AB’nin inovasyon, enerji ve savunma alanlarında ciddi zorluklarla karşı karşıya olduğu belirtilirken, özellikle yeniliklerin ticarileştirilmesi konusunda geri kaldığına dikkat çekiliyor. Bu eksikliklerin giderilmesi için Ar-Ge yatırımlarının artırılması, 2028-2034 döneminde Ar-Ge bütçesinin 200 milyar avroya çıkarılması ve Avrupa İnovasyon Konseyi’nin reforma tabi tutulması öneriliyor.
Ayrıca enerji maliyetlerini düşürmek ve yeşil teknoloji üretiminde küresel rekabette öne çıkmak için temiz enerji kaynaklarına daha fazla yatırım yapılması gerektiği belirtiliyor. Özellikle lityum-iyon bataryalar ve güneş panelleri gibi yeşil teknolojilerde AB’nin Çin ve ABD ile arasındaki farkı kapatması için finansal desteklerin yoğunlaştırılması öneriliyor.

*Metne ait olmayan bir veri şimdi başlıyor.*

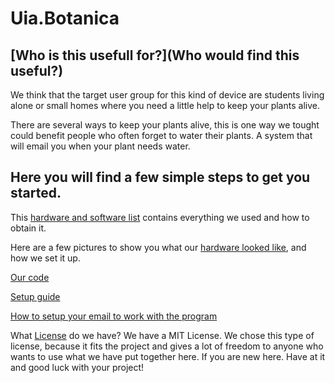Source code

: # Uia.Botanica

[Who is this usefull for?](Who would find this useful?)
-----------------------------
We think that the target user group for this kind of device are students living alone or small
homes where you need a little help to keep your plants alive. 

There are several ways to keep your plants alive, this is one way we tought could benefit people who often forget to water their plants. A system that will email you when your plant needs water. 

Here you will find a few simple steps to get you started.
---------------------------------------------------------------

This [hardware and software list](https://github.com/vegart13/Uia.Botanica/blob/master/Hardware-Software.md) contains everything we used and how to obtain it.


Here are a few pictures to show you what our [hardware looked like](https://imgur.com/a/UtMBjId), and how we set it up.


[Our code](https://github.com/vegart13/Uia.Botanica/blob/master/code/soil.py) 


[Setup guide](https://github.com/vegart13/Uia.Botanica/blob/master/setup-guide.md)      


[How to setup your email to work with the program](https://github.com/vegart13/Uia.Botanica/blob/master/email-setup)  




What [License](https://github.com/vegart13/Uia.Botanica/blob/master/Lisence) do we have? We have a MIT License.
We chose this type of license, because it fits the project and gives a lot of freedom to anyone who wants to use what we have put together here. If you are new here. Have at it and good luck with your project!
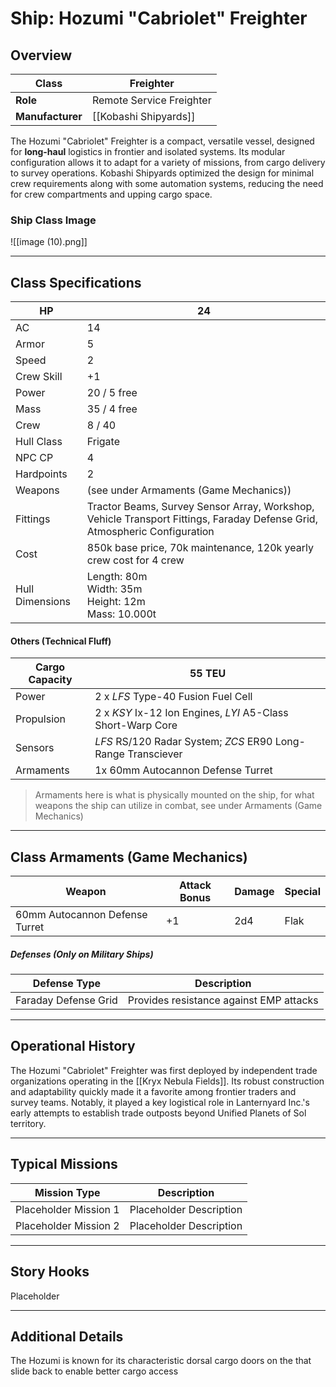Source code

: # Ship: Hozumi "Cabriolet" Freighter

## Overview 

| **Class**        | Freighter                |
| ---------------- | ------------------------ |
| **Role**         | Remote Service Freighter |
| **Manufacturer** | [[Kobashi Shipyards]]    |

The Hozumi "Cabriolet" Freighter is a compact, versatile vessel, designed for **long-haul** logistics in frontier and isolated systems. Its modular configuration allows it to adapt for a variety of missions, from cargo delivery to survey operations. Kobashi Shipyards optimized the design for minimal crew requirements along with some automation systems, reducing the need for crew compartments and upping cargo space.
### Ship Class Image

![[image (10).png]]

---

## Class Specifications 

| HP              | 24                                                                                                                        |
| --------------- | ------------------------------------------------------------------------------------------------------------------------- |
| AC              | 14                                                                                                                        |
| Armor           | 5                                                                                                                         |
| Speed           | 2                                                                                                                         |
| Crew Skill      | +1                                                                                                                        |
| Power           | 20 / 5 free                                                                                                               |
| Mass            | 35 / 4 free                                                                                                               |
| Crew            | 8 / 40                                                                                                                    |
| Hull Class      | Frigate                                                                                                                   |
| NPC CP          | 4                                                                                                                         |
| Hardpoints      | 2                                                                                                                         |
| Weapons         | (see under Armaments (Game Mechanics))                                                                                    |
| Fittings        | Tractor Beams, Survey Sensor Array, Workshop, Vehicle Transport Fittings, Faraday Defense Grid, Atmospheric Configuration |
| Cost            | 850k base price, 70k maintenance, 120k yearly crew cost for 4 crew                                                        |
| Hull Dimensions | Length: 80m<br>Width: 35m<br>Height: 12m<br>Mass: 10.000t                                                                 |
#### Others (Technical Fluff)

| Cargo Capacity | 55 TEU                                                       |
| -------------- | ------------------------------------------------------------ |
| Power          | 2 x _LFS_ Type-40 Fusion Fuel Cell                           |
| Propulsion     | 2 x _KSY_ Ix-12 Ion Engines, _LYI_ A5-Class Short-Warp Core  |
| Sensors        | _LFS_ RS/120 Radar System; _ZCS_ ER90 Long-Range Transciever |
| Armaments      | 1x 60mm Autocannon Defense Turret                            |
> Armaments here is what is physically mounted on the ship, for what weapons the ship can utilize in combat, see under Armaments (Game Mechanics)

---

## Class Armaments (Game Mechanics)

| **Weapon**                     | **Attack Bonus** | **Damage** | **Special** |
| ------------------------------ | ---------------- | ---------- | ----------- |
| 60mm Autocannon Defense Turret | +1               | 2d4        | Flak        |
##### Defenses (Only on Military Ships)

| **Defense Type**     | **Description**                         |
| -------------------- | --------------------------------------- |
| Faraday Defense Grid | Provides resistance against EMP attacks |

---

## Operational History 

The Hozumi "Cabriolet" Freighter was first deployed by independent trade organizations operating in the [[Kryx Nebula Fields]]. Its robust construction and adaptability quickly made it a favorite among frontier traders and survey teams. Notably, it played a key logistical role in Lanternyard Inc.'s early attempts to establish trade outposts beyond Unified Planets of Sol territory.

---

## Typical Missions 

| **Mission Type**       | **Description**            |
|------------------------|----------------------------|
| Placeholder Mission 1  | Placeholder Description    |
| Placeholder Mission 2  | Placeholder Description    |

---

## Story Hooks 

Placeholder

---

## Additional Details 

The Hozumi is known for its characteristic dorsal cargo doors on the  that slide back to enable better cargo access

Güvenlik açısından ise, AB’nin kritik teknolojilerde dışa bağımlılığı azaltması ve savunma sanayisini güçlendirmesi gerektiği vurgulanıyor. Yarı iletkenler gibi hayati teknolojilerde AB’nin bağımsız üretim kapasitesini artırmasının, ekonomik ve stratejik güvenliği sağlamada önemli bir rol oynayacağı düşünülüyor. Ayrıca savunma harcamalarının artırılması, AB’nin kendi savunma sanayisini güçlendirmesi ve NATO hedefleri doğrultusunda askerî kapasitesini geliştirmesi gerektiğinin altı çiziliyor.
AB’de ekonomik gerilemeyi durdurmak için her yıl 750-800 milyar avroluk ek yatırım gerektiği en çarpıcı öneriyken, bu yatırımlarda mevcut fonlara ek ortak borçlanma stratejisinin kurgulanması gerektiği de vurgulanıyor. Bu kapsamlı yatırımlarla AB, orta ve uzun vadede ekonomik büyümesini sürdürülebilir kılıp, küresel rekabette geri düşmeyerek stratejik bağımsızlığını güvence altına alabilir.